Records from a data source

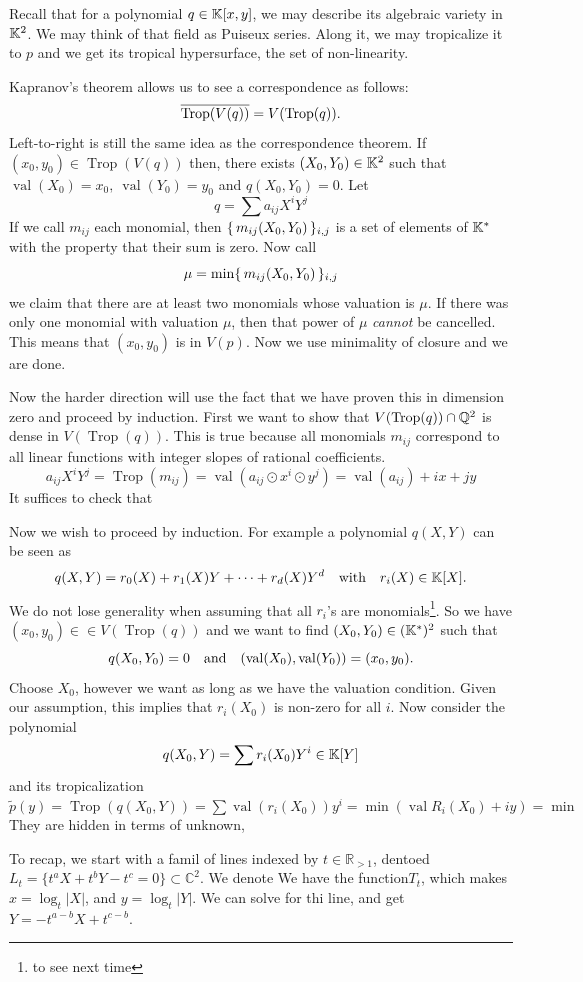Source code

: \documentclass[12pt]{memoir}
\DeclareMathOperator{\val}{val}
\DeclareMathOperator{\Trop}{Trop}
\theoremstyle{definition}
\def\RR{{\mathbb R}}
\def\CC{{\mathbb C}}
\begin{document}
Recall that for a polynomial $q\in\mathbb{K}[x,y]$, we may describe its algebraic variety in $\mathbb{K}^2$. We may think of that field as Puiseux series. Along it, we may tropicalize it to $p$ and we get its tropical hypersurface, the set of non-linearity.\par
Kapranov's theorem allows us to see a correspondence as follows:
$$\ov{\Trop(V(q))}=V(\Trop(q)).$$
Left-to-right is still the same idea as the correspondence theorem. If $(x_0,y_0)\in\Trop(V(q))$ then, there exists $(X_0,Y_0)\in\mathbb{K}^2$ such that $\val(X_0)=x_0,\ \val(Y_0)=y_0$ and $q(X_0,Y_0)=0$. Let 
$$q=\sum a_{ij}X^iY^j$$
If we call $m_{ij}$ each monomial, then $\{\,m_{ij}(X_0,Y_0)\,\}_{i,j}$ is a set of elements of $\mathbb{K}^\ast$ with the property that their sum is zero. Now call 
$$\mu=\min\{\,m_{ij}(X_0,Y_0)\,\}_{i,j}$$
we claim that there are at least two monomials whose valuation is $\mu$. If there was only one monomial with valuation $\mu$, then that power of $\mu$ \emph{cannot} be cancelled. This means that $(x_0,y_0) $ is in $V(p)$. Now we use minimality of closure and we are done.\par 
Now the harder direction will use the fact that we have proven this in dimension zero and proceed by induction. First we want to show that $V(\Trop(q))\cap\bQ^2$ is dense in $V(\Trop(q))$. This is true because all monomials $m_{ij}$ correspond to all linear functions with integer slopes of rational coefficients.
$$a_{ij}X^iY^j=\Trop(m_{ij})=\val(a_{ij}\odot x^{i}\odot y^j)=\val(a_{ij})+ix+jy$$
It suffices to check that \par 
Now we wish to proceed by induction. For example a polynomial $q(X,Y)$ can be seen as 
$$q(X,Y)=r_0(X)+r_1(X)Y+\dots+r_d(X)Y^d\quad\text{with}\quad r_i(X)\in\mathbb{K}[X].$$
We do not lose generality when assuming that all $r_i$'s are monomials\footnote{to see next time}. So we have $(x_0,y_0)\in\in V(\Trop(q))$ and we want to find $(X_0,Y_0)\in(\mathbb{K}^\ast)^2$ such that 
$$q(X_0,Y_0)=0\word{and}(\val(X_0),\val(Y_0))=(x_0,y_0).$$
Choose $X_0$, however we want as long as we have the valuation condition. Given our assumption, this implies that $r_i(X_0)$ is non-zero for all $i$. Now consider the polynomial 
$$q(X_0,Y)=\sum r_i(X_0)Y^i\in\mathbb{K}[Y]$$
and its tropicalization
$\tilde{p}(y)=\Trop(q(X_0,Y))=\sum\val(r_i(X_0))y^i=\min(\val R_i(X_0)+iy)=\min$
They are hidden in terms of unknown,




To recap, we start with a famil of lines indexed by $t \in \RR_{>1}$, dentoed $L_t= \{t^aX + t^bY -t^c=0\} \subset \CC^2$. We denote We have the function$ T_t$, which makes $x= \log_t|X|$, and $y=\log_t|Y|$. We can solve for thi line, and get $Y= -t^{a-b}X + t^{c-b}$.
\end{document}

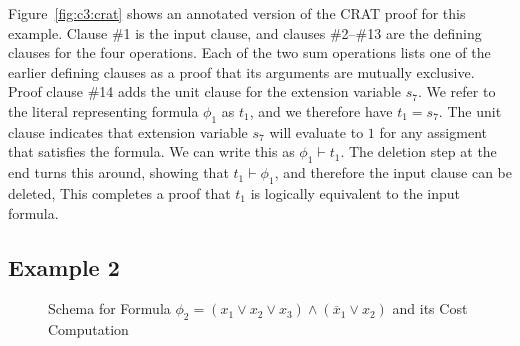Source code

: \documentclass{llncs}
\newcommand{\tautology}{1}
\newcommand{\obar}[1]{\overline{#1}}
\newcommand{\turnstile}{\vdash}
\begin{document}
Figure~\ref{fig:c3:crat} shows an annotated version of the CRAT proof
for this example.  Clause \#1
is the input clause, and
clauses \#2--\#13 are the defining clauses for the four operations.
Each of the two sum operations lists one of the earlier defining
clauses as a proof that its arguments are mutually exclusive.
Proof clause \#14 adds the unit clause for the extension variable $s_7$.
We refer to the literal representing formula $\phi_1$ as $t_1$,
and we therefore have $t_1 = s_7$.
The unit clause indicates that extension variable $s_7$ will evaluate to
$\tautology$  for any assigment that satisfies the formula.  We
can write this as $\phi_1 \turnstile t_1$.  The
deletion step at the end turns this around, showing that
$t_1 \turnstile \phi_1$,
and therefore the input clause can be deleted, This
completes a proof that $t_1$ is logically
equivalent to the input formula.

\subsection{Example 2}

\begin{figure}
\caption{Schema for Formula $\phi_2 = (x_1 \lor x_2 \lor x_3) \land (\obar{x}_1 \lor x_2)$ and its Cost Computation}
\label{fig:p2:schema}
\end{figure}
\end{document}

Prompt: Only the lines from where the data begins to the line with "we claim that", both of them included, should be reproduced word for word; no pictures.

Problem solution:
Source code

: \documentclass[12pt]{memoir}
\DeclareMathOperator{\val}{val}
\DeclareMathOperator{\Trop}{Trop}
\theoremstyle{definition}
\def\RR{{\mathbb R}}
\def\CC{{\mathbb C}}
\begin{document}
Recall that for a polynomial $q\in\mathbb{K}[x,y]$, we may describe its algebraic variety in $\mathbb{K}^2$. We may think of that field as Puiseux series. Along it, we may tropicalize it to $p$ and we get its tropical hypersurface, the set of non-linearity.\par
Kapranov's theorem allows us to see a correspondence as follows:
$$\ov{\Trop(V(q))}=V(\Trop(q)).$$
Left-to-right is still the same idea as the correspondence theorem. If $(x_0,y_0)\in\Trop(V(q))$ then, there exists $(X_0,Y_0)\in\mathbb{K}^2$ such that $\val(X_0)=x_0,\ \val(Y_0)=y_0$ and $q(X_0,Y_0)=0$. Let 
$$q=\sum a_{ij}X^iY^j$$
If we call $m_{ij}$ each monomial, then $\{\,m_{ij}(X_0,Y_0)\,\}_{i,j}$ is a set of elements of $\mathbb{K}^\ast$ with the property that their sum is zero. Now call 
$$\mu=\min\{\,m_{ij}(X_0,Y_0)\,\}_{i,j}$$
we claim that there are at least two monomials whose valuation is $\mu$. If there was only one monomial with valuation $\mu$, then that power of $\mu$ \emph{cannot} be cancelled. This means that $(x_0,y_0) $ is in $V(p)$. Now we use minimality of closure and we are done.\par 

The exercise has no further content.